The chipset 520 enables the processor 510 to connect to other modules in the system 500. In one embodiment of the invention, the interfaces 517 and 522 operate in accordance with a PtP communication protocol such as the Intel® QuickPath Interconnect (QPI) or the like. The chipset 520 connects to a display device 540 that includes, but is not limited to, liquid crystal display (LCD), cathode ray tube (CRT) display, or any other form of visual display device.
In addition, the chipset 520 connects to one or more buses 550 and 560 that interconnect the various modules 574, 580, 582, 584, and 586. Buses 550 and 560 may be interconnected together via a bus bridge 572 if there is a mismatch in bus speed or communication protocol. The chipset 520 couples with, but is not limited to, a non-volatile memory 580, a mass storage device(s) 582, a keyboard/mouse 584 and a network interface 586. The mass storage device 582 includes, but is not limited to, a solid state drive, a hard disk drive, an universal serial bus flash memory drive, or any other form of computer data storage medium.

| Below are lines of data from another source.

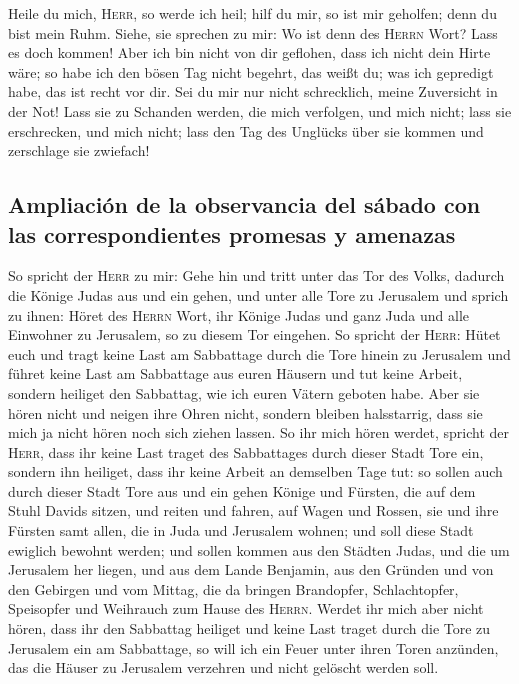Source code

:  Heile du mich, \textsc{Herr}, so werde ich heil; hilf du
mir, so ist mir geholfen; denn du bist mein Ruhm.  Siehe,
sie sprechen zu mir: Wo ist denn des \textsc{Herrn} Wort? Lass es doch
kommen!  Aber ich bin nicht von dir geflohen, dass ich
nicht dein Hirte wäre; so habe ich den bösen Tag nicht begehrt, das
weißt du; was ich gepredigt habe, das ist recht vor dir. 
Sei du mir nur nicht schrecklich, meine Zuversicht in der Not!
 Lass sie zu Schanden werden, die mich verfolgen, und
mich nicht; lass sie erschrecken, und mich nicht; lass den Tag des
Unglücks über sie kommen und zerschlage sie zwiefach!

\hypertarget{ampliaciuxf3n-de-la-observancia-del-suxe1bado-con-las-correspondientes-promesas-y-amenazas}{%
\subsection{Ampliación de la observancia del sábado con las
correspondientes promesas y
amenazas}\label{ampliaciuxf3n-de-la-observancia-del-suxe1bado-con-las-correspondientes-promesas-y-amenazas}}

 So spricht der \textsc{Herr} zu mir: Gehe hin und tritt
unter das Tor des Volks, dadurch die Könige Judas aus und ein gehen, und
unter alle Tore zu Jerusalem  und sprich zu ihnen: Höret
des \textsc{Herrn} Wort, ihr Könige Judas und ganz Juda und alle
Einwohner zu Jerusalem, so zu diesem Tor eingehen.  So
spricht der \textsc{Herr}: Hütet euch und tragt keine Last am Sabbattage
durch die Tore hinein zu Jerusalem  und führet keine Last
am Sabbattage aus euren Häusern und tut keine Arbeit, sondern heiliget
den Sabbattag, wie ich euren Vätern geboten habe.  Aber
sie hören nicht und neigen ihre Ohren nicht, sondern bleiben
halsstarrig, dass sie mich ja nicht hören noch sich ziehen lassen.
 So ihr mich hören werdet, spricht der \textsc{Herr},
dass ihr keine Last traget des Sabbattages durch dieser Stadt Tore ein,
sondern ihn heiliget, dass ihr keine Arbeit an demselben Tage tut:
 so sollen auch durch dieser Stadt Tore aus und ein gehen
Könige und Fürsten, die auf dem Stuhl Davids sitzen, und reiten und
fahren, auf Wagen und Rossen, sie und ihre Fürsten samt allen, die in
Juda und Jerusalem wohnen; und soll diese Stadt ewiglich bewohnt werden;
 und sollen kommen aus den Städten Judas, und die um
Jerusalem her liegen, und aus dem Lande Benjamin, aus den Gründen und
von den Gebirgen und vom Mittag, die da bringen Brandopfer,
Schlachtopfer, Speisopfer und Weihrauch zum Hause des \textsc{Herrn}.
 Werdet ihr mich aber nicht hören, dass ihr den Sabbattag
heiliget und keine Last traget durch die Tore zu Jerusalem ein am
Sabbattage, so will ich ein Feuer unter ihren Toren anzünden, das die
Häuser zu Jerusalem verzehren und nicht gelöscht werden soll.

The network interface 586 is implemented using any type of well-known network interface standard including, but not limited to, an Ethernet interface, a universal serial bus (USB) interface, a Peripheral Component Interconnect (PCI) Express interface, a wireless interface and/or any other suitable type of interface. The wireless interface operates in accordance with, but is not limited to, the IEEE 802.11 standard and its related family, Home Plug AV (HPAV), Ultra Wide Band (UWB), Bluetooth, WiMax, or any form of wireless communication protocol.
While the modules shown in FIG. 5 are depicted as separate blocks within the system 500, the functions performed by some of these blocks may be integrated within a single semiconductor circuit or may be implemented using two or more separate integrated circuits. For example, although the cache memory 516 is depicted as a separate block within the processor 510, the cache memory 516 can be incorporated into the processor core 512 respectively. The system 500 may include more than one processor/processing core in another embodiment of the invention.
The methods disclosed herein can be implemented in hardware, software, firmware, or any other combination thereof. Although examples of the embodiments of the disclosed subject matter are described, one of ordinary skill in the relevant art will readily appreciate that many other methods of implementing the disclosed subject matter may alternatively be used. In the preceding description, various aspects of the disclosed subject matter have been described. For purposes of explanation, specific numbers, systems and configurations were set forth in order to provide a thorough understanding of the subject matter. However, it is apparent to one skilled in the relevant art having the benefit of this disclosure that the subject matter may be practiced without the specific details. In other instances, well-known features, components, or modules were omitted, simplified, combined, or split in order not to obscure the disclosed subject matter.
The term “is operable” used herein means that the device, system, protocol etc, is able to operate or is adapted to operate for its desired functionality when the device or system is in off-powered state. Various embodiments of the disclosed subject matter may be implemented in hardware, firmware, software, or combination thereof, and may be described by reference to or in conjunction with program code, such as instructions, functions, procedures, data structures, logic, application programs, design representations or formats for simulation, emulation, and fabrication of a design, which when accessed by a machine results in the machine performing tasks, defining abstract data types or low-level hardware contexts, or producing a result.
The techniques shown in the figures can be implemented using code and data stored and executed on one or more computing devices such as general purpose computers or computing devices. Such computing devices store and communicate (internally and with other computing devices over a network) code and data using machine-readable media, such as machine readable storage media (e.g., magnetic disks; optical disks; random access memory; read only memory; flash memory devices; phase-change memory) and machine readable communication media (e.g., electrical, optical, acoustical or other form of propagated signals—such as carrier waves, infrared signals, digital signals, etc.).
While the disclosed subject matter has been described with reference to illustrative embodiments, this description is not intended to be construed in a limiting sense. Various modifications of the illustrative embodiments, as well as other embodiments of the subject matter, which are apparent to persons skilled in the art to which the disclosed subject matter pertains are deemed to lie within the scope of the disclosed subject matter.

Claims

1. An apparatus comprising:

an upstream port to:

indicate whether the upstream port is accepting data; and

enter a low power state in response to an indication that the upstream port is not accepting data.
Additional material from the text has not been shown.